§ Work instructions
Go through the data and copy each line that holds "network".

■ ■ ■ ■ ■ ■ ■

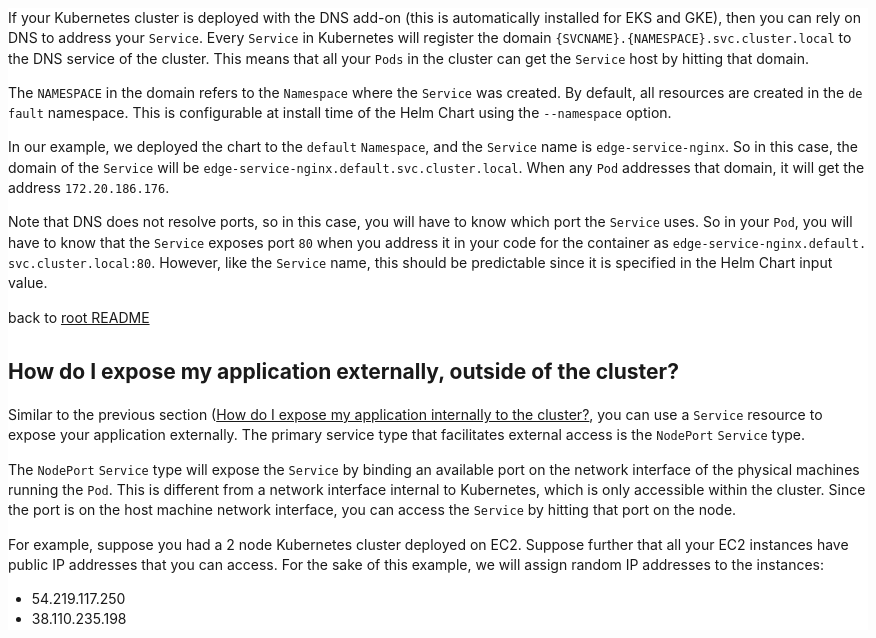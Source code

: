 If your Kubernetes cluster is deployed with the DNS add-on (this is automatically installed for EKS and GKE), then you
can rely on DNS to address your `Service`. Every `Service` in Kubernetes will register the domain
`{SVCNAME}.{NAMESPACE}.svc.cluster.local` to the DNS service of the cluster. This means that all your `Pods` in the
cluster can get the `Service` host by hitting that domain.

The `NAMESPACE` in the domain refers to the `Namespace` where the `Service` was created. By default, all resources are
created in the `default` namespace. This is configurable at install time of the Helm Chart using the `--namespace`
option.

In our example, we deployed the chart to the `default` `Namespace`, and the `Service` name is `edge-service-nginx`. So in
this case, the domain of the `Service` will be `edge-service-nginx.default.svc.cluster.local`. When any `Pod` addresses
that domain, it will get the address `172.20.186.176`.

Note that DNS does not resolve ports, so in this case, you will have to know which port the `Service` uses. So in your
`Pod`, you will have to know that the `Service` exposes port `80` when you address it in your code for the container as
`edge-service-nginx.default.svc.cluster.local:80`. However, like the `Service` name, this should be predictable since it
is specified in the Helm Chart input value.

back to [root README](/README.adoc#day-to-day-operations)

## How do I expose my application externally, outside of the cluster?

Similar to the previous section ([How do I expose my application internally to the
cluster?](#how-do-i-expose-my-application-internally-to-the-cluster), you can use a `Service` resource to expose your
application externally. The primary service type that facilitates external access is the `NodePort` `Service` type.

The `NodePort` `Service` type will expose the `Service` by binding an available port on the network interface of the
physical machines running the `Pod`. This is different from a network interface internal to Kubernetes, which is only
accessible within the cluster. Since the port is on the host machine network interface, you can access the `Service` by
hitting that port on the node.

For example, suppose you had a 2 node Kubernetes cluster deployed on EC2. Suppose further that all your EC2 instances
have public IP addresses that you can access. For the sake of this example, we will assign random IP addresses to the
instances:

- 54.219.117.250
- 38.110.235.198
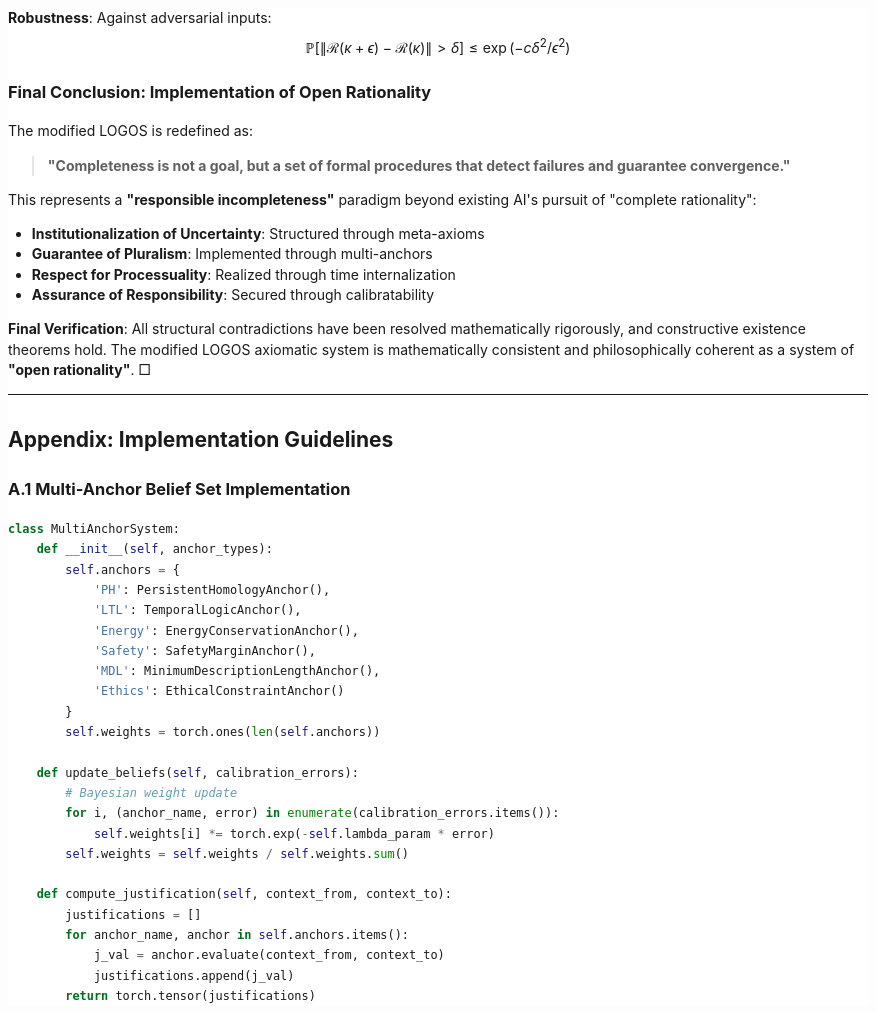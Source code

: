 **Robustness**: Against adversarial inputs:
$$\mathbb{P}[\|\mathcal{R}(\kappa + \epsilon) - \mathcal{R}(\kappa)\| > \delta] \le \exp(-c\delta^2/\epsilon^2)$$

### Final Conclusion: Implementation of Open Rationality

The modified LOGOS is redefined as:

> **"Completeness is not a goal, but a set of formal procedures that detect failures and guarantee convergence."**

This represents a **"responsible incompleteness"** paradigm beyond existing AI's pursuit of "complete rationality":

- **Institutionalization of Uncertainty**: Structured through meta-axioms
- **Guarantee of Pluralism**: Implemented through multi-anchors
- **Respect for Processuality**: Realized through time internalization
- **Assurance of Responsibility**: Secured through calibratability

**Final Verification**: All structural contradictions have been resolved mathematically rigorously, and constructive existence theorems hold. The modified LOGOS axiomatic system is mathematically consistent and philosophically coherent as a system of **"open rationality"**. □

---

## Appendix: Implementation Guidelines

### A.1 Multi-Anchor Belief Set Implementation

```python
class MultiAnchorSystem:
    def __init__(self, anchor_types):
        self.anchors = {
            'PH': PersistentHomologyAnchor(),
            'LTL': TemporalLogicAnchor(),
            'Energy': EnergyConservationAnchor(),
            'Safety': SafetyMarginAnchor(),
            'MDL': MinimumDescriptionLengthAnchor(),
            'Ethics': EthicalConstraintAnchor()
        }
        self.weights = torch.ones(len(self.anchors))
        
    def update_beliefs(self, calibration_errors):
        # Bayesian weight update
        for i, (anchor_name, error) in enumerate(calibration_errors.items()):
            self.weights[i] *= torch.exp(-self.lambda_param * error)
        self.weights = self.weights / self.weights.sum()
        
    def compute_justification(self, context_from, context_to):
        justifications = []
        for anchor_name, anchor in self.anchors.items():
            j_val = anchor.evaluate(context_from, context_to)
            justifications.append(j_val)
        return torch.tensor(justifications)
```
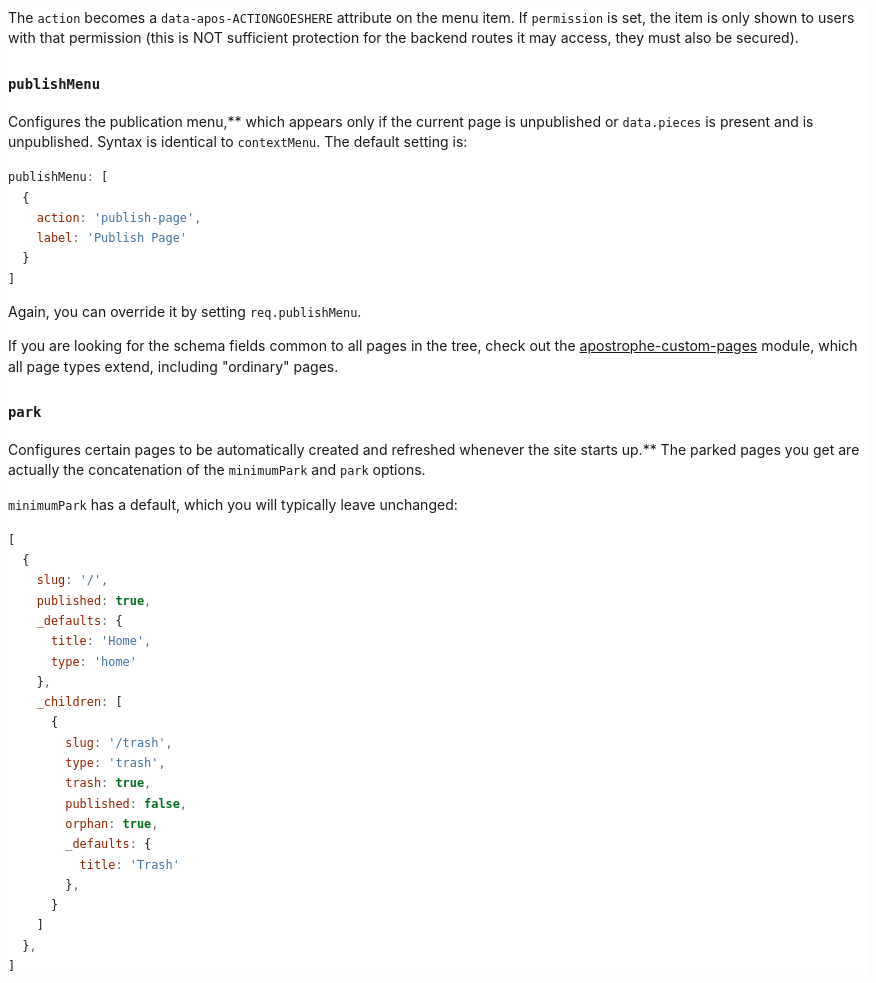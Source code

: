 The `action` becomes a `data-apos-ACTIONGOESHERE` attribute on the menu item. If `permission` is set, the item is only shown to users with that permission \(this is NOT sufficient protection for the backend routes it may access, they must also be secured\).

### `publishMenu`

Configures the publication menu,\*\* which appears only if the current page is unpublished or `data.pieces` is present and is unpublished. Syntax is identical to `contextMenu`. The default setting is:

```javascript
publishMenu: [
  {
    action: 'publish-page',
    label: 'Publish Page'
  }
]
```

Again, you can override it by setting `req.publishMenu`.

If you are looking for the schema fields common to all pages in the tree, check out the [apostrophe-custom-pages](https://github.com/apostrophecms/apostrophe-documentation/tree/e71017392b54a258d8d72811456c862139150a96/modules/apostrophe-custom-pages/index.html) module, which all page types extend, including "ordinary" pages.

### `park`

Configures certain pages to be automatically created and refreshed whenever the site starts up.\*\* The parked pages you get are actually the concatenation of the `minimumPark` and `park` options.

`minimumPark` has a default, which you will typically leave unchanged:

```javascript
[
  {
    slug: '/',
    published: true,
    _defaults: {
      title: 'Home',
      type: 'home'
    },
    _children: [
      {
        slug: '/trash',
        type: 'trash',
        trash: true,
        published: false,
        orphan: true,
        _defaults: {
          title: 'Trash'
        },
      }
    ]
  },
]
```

■ ■ ■ ■ ■ ■ ■

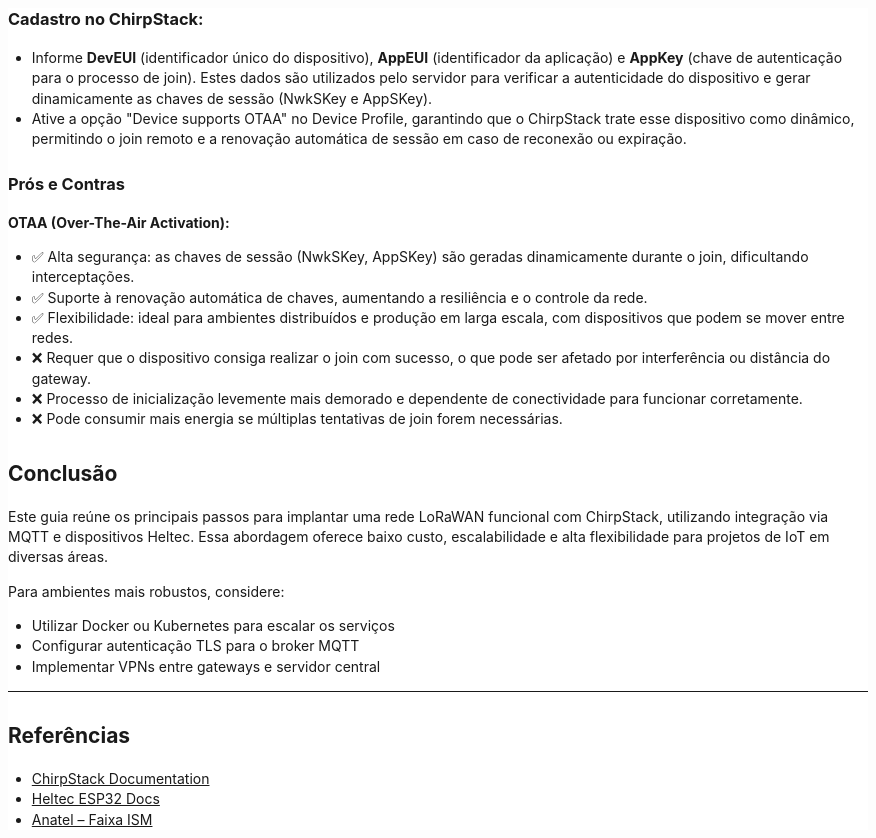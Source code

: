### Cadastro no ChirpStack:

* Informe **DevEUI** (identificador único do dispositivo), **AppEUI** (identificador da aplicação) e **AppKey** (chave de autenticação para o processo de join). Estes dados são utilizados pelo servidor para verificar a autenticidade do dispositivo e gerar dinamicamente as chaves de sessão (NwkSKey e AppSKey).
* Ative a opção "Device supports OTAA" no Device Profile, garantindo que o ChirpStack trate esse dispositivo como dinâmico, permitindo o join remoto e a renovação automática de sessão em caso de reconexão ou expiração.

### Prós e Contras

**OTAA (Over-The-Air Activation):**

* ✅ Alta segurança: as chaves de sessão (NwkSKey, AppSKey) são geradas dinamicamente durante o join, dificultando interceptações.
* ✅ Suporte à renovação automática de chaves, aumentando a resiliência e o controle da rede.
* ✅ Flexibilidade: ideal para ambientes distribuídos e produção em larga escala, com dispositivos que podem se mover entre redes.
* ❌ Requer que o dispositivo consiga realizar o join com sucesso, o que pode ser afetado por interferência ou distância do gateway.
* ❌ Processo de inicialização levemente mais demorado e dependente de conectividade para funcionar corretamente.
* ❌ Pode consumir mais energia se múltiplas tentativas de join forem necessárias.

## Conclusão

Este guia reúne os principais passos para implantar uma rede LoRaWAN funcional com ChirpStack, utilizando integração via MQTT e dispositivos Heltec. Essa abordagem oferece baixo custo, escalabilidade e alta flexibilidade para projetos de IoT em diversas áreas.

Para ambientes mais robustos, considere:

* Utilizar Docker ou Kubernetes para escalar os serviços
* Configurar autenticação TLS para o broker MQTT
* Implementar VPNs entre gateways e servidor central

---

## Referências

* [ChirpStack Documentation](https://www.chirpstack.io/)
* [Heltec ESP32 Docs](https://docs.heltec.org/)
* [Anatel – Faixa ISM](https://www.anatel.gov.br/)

■ ■ ■ ■ ■ ■ ■

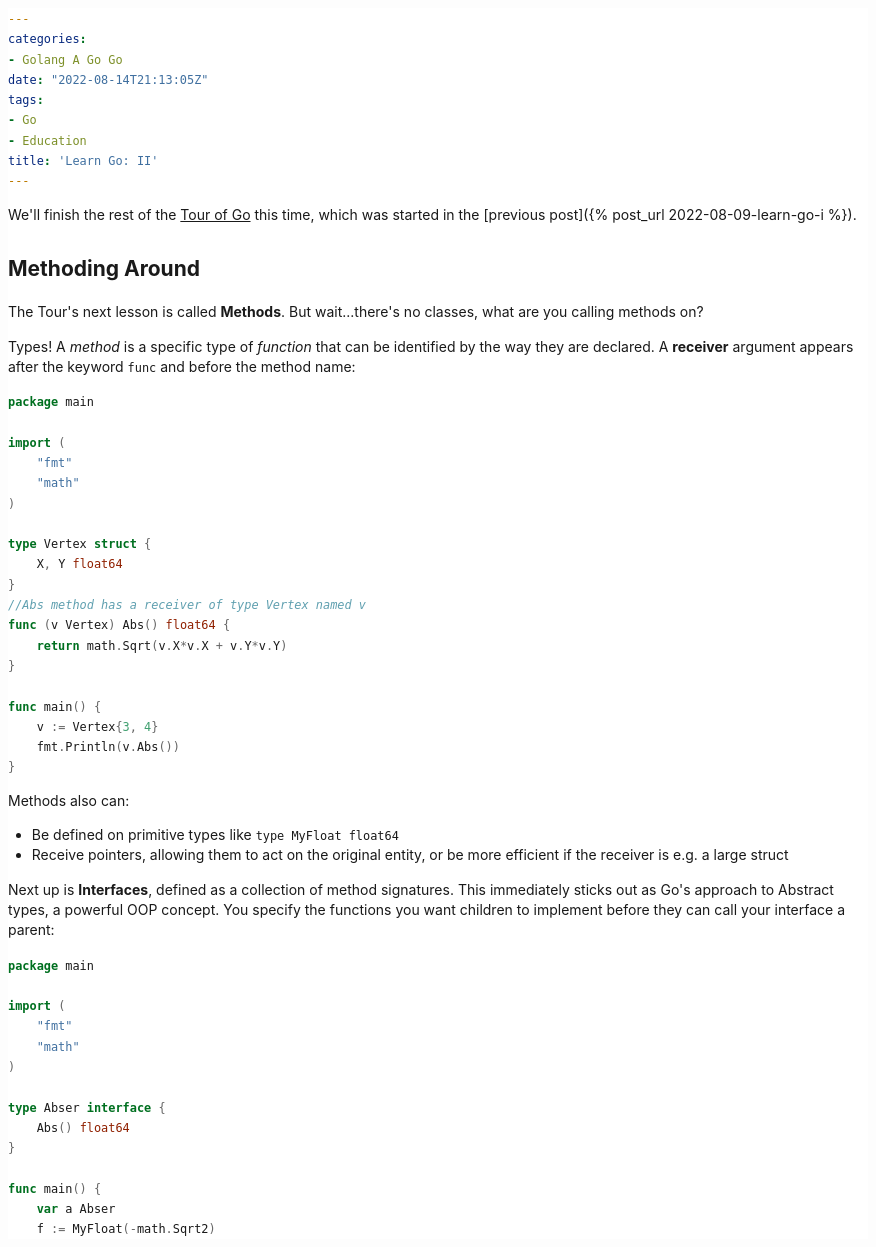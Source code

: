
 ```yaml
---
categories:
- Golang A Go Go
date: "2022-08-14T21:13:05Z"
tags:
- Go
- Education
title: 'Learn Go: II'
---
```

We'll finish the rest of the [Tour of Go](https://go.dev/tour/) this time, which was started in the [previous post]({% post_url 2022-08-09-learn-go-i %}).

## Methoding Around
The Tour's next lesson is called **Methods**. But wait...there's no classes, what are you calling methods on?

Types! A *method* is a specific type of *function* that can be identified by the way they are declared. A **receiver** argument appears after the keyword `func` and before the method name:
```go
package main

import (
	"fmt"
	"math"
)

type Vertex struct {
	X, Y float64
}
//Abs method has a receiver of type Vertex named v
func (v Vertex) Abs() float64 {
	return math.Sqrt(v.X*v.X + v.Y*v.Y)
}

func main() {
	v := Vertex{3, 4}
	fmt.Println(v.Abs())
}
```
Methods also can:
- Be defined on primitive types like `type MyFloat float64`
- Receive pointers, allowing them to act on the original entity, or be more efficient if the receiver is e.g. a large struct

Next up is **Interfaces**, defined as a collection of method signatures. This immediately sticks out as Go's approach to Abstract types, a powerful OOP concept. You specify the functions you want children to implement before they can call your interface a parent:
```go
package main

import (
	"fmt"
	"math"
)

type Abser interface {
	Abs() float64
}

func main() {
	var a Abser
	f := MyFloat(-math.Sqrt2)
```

■ ■ ■ ■ ■ ■ ■

§ Answer section
The `NodePort` `Service` type will expose the `Service` by binding an available port on the network interface of the
physical machines running the `Pod`. This is different from a network interface internal to Kubernetes, which is only
accessible within the cluster. Since the port is on the host machine network interface, you can access the `Service` by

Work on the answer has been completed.